Sketch Sample: $200-$350 for a drawing, $450-600 for a painting (you keep the rights on these). Don't work for free, this is considered "spec work". See this for more info: http://www.nospec.com/
Ultimately, you need to figure out what you need to do. If you have no published work at all, it might be in your best interest to take a hit on this project. If the story is good, then it's worth a consideration. I'm not a huge fan of work for hire type contracts though, so consider it carefully.
Lastly, the best position you can possibly be in during this stage is being able to say no and mean it. You will lose some jobs because of it, but those are jobs you probably wouldn't have wanted anyway.
I hope this helps some. Good luck!
Timbdsf last edited by
@Lee-White Thank you SO much, Lee! This is very helpful and I'll certainly take what you share to heart.
(And hopefully it can help others out there in this same position?)
@Lee-White This is great information. Thank you! I enjoyed the heads up on smaller/evil companies
haha! BTW, I wasn't suggesting that a small company is an evil company. Small companies are sometimes AWESOME to work for. It's just that they don't typically have big budgets. Big companies, on the other hand, can be VERY evil! They have money but don't want to spend it and use their weight to push around people just starting out. Not all the time of course, just something to be aware of. : )
I have just experienced this big company vs small company the past few weeks. The company I work for landed a huge corporation that just kept throwing money at us to do stuff. Which is a great position to be in till you have to work all hours of the day and weekend. Cutting in to family time. The smaller companies have less to throw most of the time and you can play with timelines easier. Either way best of luck!

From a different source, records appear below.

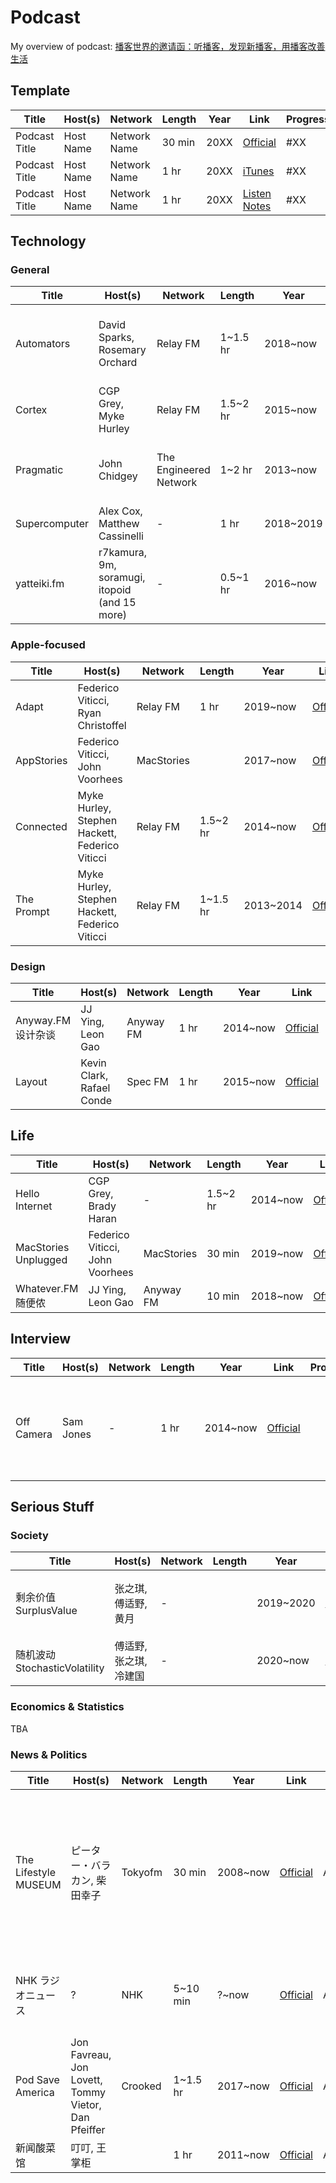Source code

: # Podcast

My overview of podcast: [播客世界的邀请函：听播客，发现新播客，用播客改善生活](https://blog.loikein.one/2020/05/blog-post_51.html)

## Template

| Title | Host(s) | Network | Length | Year | Link | Progress | Notes |
|------------|-------------|--------------|------|-------|-------|-------|--------|
| Podcast Title | Host Name | Network Name | 30 min | 20XX | [Official](#) | \#XX | [🔗](#) |
| Podcast Title | Host Name | Network Name | 1 hr | 20XX | [iTunes](#) | \#XX |  [🔗](#) |
| Podcast Title | Host Name | Network Name | 1 hr | 20XX | [Listen Notes](#) | \#XX | [🔗](#) |

## Technology

### General

| Title | Host(s) | Network | Length | Year | Link | Progress | Notes |
|------------|-------------|--------------|------|------|-------|-------|--------|
| Automators | David Sparks, Rosemary Orchard | Relay FM | 1~1.5 hr | 2018~now | [Official](https://automators.fm/) | Abandoned | David Sparks' voice pitch is way too low it hurts my ears |
| Cortex | CGP Grey, Myke Hurley | Relay FM | 1.5~2 hr | 2015~now | [Official](https://www.relay.fm/cortex/) | \#107 | |
| Pragmatic | John Chidgey | The Engineered Network | 1~2 hr | 2013~now | [Official](https://engineered.network/pragmatic/) | Abandoned | It's more of a monologue than a discussion |
| Supercomputer | Alex Cox, Matthew Cassinelli | - | 1 hr | 2018~2019 | [iTunes](https://podcasts.apple.com/us/podcast/supercomputer/id1423113378/) | Finished | |
| yatteiki.fm | r7kamura, 9m, soramugi, itopoid (and 15 more) | - | 0.5~1 hr | 2016~now | [Official](https://yatteiki.fm/) | \#58 (descending) | Finally a Japanese tech podcast! |

### Apple-focused

| Title | Host(s) | Network | Length | Year | Link | Progress | Notes |
|------------|-------------|--------------|------|------|-------|-------|--------|
| Adapt | Federico Viticci, Ryan Christoffel | Relay FM | 1 hr | 2019~now | [Official](https://www.relay.fm/adapt/) | \#37 | |
| AppStories | Federico Viticci, John Voorhees | MacStories | | 2017~now | [Official](https://appstories.net/) | Abandoned | Feels repetitive with others |
| Connected | Myke Hurley, Stephen Hackett, Federico Viticci | Relay FM | 1.5~2 hr | 2014~now | [Official](https://www.relay.fm/connected/) | \#318 | |
| The Prompt | Myke Hurley, Stephen Hackett, Federico Viticci | Relay FM | 1~1.5 hr | 2013~2014 | [Official](https://www.relay.fm/prompt/) | Finished | Succeeded by Connected |

### Design

| Title | Host(s) | Network | Length | Year | Link | Progress | Notes |
|------------|-------------|--------------|------|------|-------|-------|--------|
| Anyway.FM 设计杂谈 | JJ Ying, Leon Gao | Anyway FM | 1 hr | 2014~now | [Official](https://anyway.fm/) | \#318 | The best independent Chinese podcast |
| Layout | Kevin Clark, Rafael Conde | Spec FM | 1 hr | 2015~now | [Official](https://layout.fm/) | \#70 |  |

## Life

| Title | Host(s) | Network | Length | Year | Link | Progress | Notes |
|------------|-------------|--------------|------|------|-------|-------|--------|
| Hello Internet | CGP Grey, Brady Haran | - | 1.5~2 hr | 2014~now | [Official](https://www.hellointernet.fm/) | \#136 | Hasn't updated since Feb. 2020 |
| MacStories Unplugged | Federico Viticci, John Voorhees | MacStories | 30 min | 2019~now | [Official](https://club.macstories.net/) | #2020-10-17 | Behind Club MacStories subscription wall |
| Whatever.FM 随便侬 | JJ Ying, Leon Gao | Anyway FM | 10 min | 2018~now | [Official](https://whatever.fm/) | \#1 |  |

## Interview

| Title | Host(s) | Network | Length | Year | Link | Progress | Notes |
|------------|-------------|--------------|------|------|-------|-------|--------|
| Off Camera | Sam Jones | - | 1 hr | 2014~now | [Official](https://offcamera.com/) |  | Is actually a TV show with (free) podcast version |

## Serious Stuff

### Society

| Title | Host(s) | Network | Length | Year | Link | Progress | Notes |
|------------|-------------|--------------|------|------|-------|-------|--------|
| 剩余价值 SurplusValue | 张之琪, 傅适野, 黄月 | - |  | 2019~2020 | [Official](https://www.surplusvalue.club/) | Abandoned | I cannot differentiate the hosts;<br>succeeded by StochasticVolatility |
| 随机波动 StochasticVolatility | 傅适野, 张之琪, 冷建国  | - |  | 2020~now | [Official](https://www.stovol.club/) |  | Didn't listen |

### Economics & Statistics

TBA

### News & Politics

| Title | Host(s) | Network | Length | Year | Link | Progress | Notes |
|------------|-------------|--------------|------|------|-------|-------|--------|
| The Lifestyle MUSEUM | ピーター・バラカン, 柴田幸子 | Tokyofm | 30 min | 2008~now | [Official](https://www.tfm.co.jp/podcasts/museum/) | Abandoned | I really like the topics, but the typical Japanese news industry old-guy-and-a-silent-girl model is just disgusting. |
| NHK ラジオニュース | ? | NHK | 5~10 min | ?~now | [Official](https://www.nhk.or.jp/radionews/) | Abandoned | Used to listen everyday to practice my Japanese. |
| Pod Save America | Jon Favreau, Jon Lovett, Tommy Vietor, Dan Pfeiffer | Crooked | 1~1.5 hr | 2017~now | [Official](https://crooked.com/podcast-series/pod-save-america/) | Abandoned | I want to like it, but there are too many (seamless!) ads throughout each ep. |
| 新闻酸菜馆 | 叮叮, 王掌柜 | | 1 hr | 2011~now | [Official](https://since1989.org/) | Abandoned |  |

Takara Beech last edited by
@Lee-White, thanks sooooo much for the information on pricing.
I have a couple more questions...
Does the advance change if we are also doing the graphic design on the book?
What should we charge for illustrating a middle grade book and cover? They can have from 5 graphic elements to 25 illustrations?
What should we charge for illustrating and designing a complete middle grade book including text formatting and getting creative with some of the text?
Is it ok for us to list these price structures on our website?
Sorry for getting back to you so late on this. For your questions:
yes, you should make more if doing the design of a book. That should be a separate line item on your estimate and invoice. Or, a totally separate design invoice. You should be paid for any part of the job you do.
For a middle grade book and cover I can't really give a solid estimate. It all depends on the rights they want, who the publisher is, your experience, and the details of how many illustrations there are (and complexity).
Same answer as above
Do NOT list prices on your website. You can do the same job for two different clients. One you can charge $1000 and the other $10,000. The variables are always changing so locking yourself into rates is a bad idea.
Takara Beech last edited by
@Lee-White Thanks for getting back to me Lee, you guys are fantastic! I read somewhere that middle grade can fetch between $7000 and $12,000. I posted a new thread to see if anyone in the forum have any middle grade experience.
I've just received a portfolio request from a publisher about some middle grade images I did. Thought it might be wise to be prepared if something eventuates from it Hopefully I'll have something valuable to contribute to the forum regarding it.